Journal: J. Med. Chem.
Year: 2016
Volume: 59
Issue: 7
Pages: 3087-3097
DOI: 10.1021/acs.jmedchem.5b01757
Type of Publication: Journal Article

Adaptor Proteins, Signal Transducing; Binding Sites; Chemistry Techniques, Synthetic; Computer Simulation; CREB-Binding Protein; Crystallography, X-Ray; Humans; Indoles; Indolizines; Ligands; Lysine; Molecular Docking Simulation; Nuclear Proteins; Protein Structure, Tertiary; Proteins; Small Molecule Libraries


Small-molecule hits for the bromodomains of CREBBP and BAZ2B have been identified by scaffold hopping followed by docking of a set of ∼200 compounds containing the acetyl indole scaffold.
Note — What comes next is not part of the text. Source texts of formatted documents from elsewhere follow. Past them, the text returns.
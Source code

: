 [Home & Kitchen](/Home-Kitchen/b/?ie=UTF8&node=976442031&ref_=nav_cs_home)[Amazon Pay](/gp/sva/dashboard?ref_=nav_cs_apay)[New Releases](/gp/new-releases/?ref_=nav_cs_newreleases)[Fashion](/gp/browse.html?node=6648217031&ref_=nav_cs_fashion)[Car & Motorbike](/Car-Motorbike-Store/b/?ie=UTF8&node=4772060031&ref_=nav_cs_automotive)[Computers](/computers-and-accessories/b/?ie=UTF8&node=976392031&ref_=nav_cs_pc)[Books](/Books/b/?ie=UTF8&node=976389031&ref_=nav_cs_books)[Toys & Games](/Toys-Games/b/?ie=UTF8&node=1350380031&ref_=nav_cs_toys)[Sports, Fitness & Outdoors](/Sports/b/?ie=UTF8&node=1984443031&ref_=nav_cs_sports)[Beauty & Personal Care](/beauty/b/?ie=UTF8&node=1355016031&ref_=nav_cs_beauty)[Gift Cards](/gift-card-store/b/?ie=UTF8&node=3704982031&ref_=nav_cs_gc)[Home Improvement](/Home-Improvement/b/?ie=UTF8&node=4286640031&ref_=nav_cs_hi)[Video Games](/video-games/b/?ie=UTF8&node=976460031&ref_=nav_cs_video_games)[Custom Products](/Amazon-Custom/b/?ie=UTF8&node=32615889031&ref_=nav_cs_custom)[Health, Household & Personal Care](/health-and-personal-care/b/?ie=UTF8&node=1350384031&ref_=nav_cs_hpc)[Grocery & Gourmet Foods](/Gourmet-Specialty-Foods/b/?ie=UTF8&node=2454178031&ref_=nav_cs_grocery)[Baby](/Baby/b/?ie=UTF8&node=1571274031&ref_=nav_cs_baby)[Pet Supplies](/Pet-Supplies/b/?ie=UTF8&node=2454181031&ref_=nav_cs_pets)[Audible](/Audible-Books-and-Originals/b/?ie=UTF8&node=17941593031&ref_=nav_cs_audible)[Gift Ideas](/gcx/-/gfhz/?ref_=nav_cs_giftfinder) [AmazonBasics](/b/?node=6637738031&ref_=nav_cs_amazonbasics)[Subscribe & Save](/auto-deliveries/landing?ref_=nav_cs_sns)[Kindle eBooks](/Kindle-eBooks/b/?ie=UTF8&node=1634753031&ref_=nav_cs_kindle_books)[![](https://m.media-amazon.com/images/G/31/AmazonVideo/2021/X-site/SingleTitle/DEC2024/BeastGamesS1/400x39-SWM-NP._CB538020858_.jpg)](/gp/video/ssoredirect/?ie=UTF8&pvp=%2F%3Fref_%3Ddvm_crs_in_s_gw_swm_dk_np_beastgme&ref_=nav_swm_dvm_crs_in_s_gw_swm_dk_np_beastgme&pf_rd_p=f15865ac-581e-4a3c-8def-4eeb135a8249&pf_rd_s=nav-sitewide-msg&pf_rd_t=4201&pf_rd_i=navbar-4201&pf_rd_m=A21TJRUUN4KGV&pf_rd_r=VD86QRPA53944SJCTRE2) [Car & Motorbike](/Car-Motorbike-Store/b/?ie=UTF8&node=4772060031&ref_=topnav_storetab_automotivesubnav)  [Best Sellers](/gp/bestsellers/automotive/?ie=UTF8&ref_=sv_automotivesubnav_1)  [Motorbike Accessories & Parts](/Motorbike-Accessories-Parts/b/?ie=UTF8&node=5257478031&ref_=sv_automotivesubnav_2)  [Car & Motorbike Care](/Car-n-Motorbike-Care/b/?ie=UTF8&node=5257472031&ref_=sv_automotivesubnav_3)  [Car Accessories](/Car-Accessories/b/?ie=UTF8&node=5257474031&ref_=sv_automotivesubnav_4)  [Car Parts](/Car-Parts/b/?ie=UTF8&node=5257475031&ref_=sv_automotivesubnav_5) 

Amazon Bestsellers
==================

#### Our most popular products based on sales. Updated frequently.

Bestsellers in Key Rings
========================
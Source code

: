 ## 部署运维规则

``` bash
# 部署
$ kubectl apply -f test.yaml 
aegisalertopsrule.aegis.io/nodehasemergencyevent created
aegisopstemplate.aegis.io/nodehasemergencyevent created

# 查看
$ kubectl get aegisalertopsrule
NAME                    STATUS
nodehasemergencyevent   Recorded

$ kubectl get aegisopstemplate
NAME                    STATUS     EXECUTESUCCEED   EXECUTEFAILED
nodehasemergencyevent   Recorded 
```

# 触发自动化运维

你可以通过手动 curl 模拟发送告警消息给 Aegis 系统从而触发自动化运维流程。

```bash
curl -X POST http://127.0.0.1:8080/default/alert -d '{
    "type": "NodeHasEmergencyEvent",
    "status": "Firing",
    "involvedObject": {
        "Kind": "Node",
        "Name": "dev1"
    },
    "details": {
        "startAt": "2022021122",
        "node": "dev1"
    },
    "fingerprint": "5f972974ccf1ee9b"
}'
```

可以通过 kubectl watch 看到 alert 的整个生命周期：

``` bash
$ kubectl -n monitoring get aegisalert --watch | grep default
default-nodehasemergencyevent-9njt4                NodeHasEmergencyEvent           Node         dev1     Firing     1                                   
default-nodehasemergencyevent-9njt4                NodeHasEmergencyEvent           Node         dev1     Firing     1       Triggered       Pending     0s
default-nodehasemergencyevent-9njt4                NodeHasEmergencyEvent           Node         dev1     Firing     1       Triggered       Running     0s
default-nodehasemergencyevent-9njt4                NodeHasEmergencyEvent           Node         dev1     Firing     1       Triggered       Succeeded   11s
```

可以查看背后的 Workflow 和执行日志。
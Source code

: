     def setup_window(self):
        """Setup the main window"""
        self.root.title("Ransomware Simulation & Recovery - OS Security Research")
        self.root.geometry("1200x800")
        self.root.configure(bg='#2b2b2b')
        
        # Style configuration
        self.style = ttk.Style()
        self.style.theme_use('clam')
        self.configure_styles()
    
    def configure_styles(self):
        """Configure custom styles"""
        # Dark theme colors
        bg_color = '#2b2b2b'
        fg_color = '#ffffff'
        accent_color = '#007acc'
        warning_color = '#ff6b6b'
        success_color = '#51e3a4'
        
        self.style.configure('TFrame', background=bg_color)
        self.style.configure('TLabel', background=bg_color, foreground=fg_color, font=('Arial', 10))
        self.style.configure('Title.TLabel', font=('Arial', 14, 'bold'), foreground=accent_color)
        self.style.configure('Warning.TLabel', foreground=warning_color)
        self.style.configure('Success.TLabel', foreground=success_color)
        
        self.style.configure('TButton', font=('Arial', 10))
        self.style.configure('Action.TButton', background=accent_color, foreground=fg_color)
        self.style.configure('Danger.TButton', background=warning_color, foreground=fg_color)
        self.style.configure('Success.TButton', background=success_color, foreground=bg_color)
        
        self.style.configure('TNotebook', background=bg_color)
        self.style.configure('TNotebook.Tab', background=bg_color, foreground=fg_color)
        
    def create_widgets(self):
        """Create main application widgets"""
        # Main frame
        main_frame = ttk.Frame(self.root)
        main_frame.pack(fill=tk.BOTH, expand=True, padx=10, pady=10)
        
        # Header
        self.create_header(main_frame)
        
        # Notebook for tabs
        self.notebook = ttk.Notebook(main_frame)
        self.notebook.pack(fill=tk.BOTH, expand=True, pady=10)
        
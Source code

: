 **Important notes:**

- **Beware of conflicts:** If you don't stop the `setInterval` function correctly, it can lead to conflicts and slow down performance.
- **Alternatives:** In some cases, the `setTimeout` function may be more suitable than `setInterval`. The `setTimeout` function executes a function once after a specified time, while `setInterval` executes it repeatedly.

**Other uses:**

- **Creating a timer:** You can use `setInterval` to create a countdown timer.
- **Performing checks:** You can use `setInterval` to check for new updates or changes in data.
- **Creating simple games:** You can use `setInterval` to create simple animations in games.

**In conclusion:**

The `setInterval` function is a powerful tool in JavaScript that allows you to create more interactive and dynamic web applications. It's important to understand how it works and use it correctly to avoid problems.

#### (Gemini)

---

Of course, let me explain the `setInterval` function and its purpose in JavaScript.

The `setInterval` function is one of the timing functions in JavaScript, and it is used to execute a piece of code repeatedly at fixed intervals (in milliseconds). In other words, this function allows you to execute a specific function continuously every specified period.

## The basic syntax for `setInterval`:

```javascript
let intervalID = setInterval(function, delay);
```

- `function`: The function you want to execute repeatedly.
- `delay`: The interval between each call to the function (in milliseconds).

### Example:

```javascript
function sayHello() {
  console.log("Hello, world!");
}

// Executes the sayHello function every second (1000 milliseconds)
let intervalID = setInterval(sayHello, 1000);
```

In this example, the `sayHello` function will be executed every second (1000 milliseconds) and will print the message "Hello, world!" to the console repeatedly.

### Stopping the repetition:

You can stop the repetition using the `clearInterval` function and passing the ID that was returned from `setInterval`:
Chemical synthesis of nearly 30 derivatives has resulted in ligands of representatives of three subfamilies of human bromodomains with favorable ligand efficiency. The X-ray crystal structures of three different bromodomains (CREBBP, BAZ2B, and BRPF1b) in complex with acetyl indole derivatives reveal the influence of the gatekeeper residue on the orientation of small-molecule ligands in the acetyl lysine binding site.